Exercise input:
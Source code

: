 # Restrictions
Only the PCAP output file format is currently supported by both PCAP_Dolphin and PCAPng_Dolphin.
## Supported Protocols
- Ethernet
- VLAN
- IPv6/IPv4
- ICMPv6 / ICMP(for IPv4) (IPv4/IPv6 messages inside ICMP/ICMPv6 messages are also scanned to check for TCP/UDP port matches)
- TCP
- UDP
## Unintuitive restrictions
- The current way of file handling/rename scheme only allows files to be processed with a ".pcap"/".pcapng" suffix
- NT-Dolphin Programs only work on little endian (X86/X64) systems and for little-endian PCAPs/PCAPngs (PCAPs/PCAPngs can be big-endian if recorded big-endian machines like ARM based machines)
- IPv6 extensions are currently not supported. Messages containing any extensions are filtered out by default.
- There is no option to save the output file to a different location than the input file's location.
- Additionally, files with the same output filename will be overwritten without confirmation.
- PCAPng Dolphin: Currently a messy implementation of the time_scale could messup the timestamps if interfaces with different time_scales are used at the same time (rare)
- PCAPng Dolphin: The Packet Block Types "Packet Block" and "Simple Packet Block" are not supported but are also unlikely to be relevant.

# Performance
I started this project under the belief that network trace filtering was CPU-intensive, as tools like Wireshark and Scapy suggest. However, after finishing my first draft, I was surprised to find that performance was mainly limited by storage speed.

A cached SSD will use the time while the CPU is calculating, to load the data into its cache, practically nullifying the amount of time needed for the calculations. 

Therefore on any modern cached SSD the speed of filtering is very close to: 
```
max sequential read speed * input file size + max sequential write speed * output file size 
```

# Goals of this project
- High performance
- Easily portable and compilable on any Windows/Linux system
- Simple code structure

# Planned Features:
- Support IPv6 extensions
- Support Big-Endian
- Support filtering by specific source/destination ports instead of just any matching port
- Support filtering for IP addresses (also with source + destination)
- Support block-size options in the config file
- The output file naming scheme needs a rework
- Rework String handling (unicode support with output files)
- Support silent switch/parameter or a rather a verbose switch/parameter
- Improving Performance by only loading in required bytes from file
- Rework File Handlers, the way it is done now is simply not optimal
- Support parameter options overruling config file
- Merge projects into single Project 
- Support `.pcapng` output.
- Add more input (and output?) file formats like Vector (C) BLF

What you are asked to do:
Working from the records above, write out verbatim only the lines from the line containing "- Simple code structure" through the line containing "- Support silent".

Reply to the exercise:
- Simple code structure

# Planned Features:
- Support IPv6 extensions
- Support Big-Endian
- Support filtering by specific source/destination ports instead of just any matching port
- Support filtering for IP addresses (also with source + destination)
- Support block-size options in the config file
- The output file naming scheme needs a rework
- Rework String handling (unicode support with output files)
- Support silent switch/parameter or a rather a verbose switch/parameter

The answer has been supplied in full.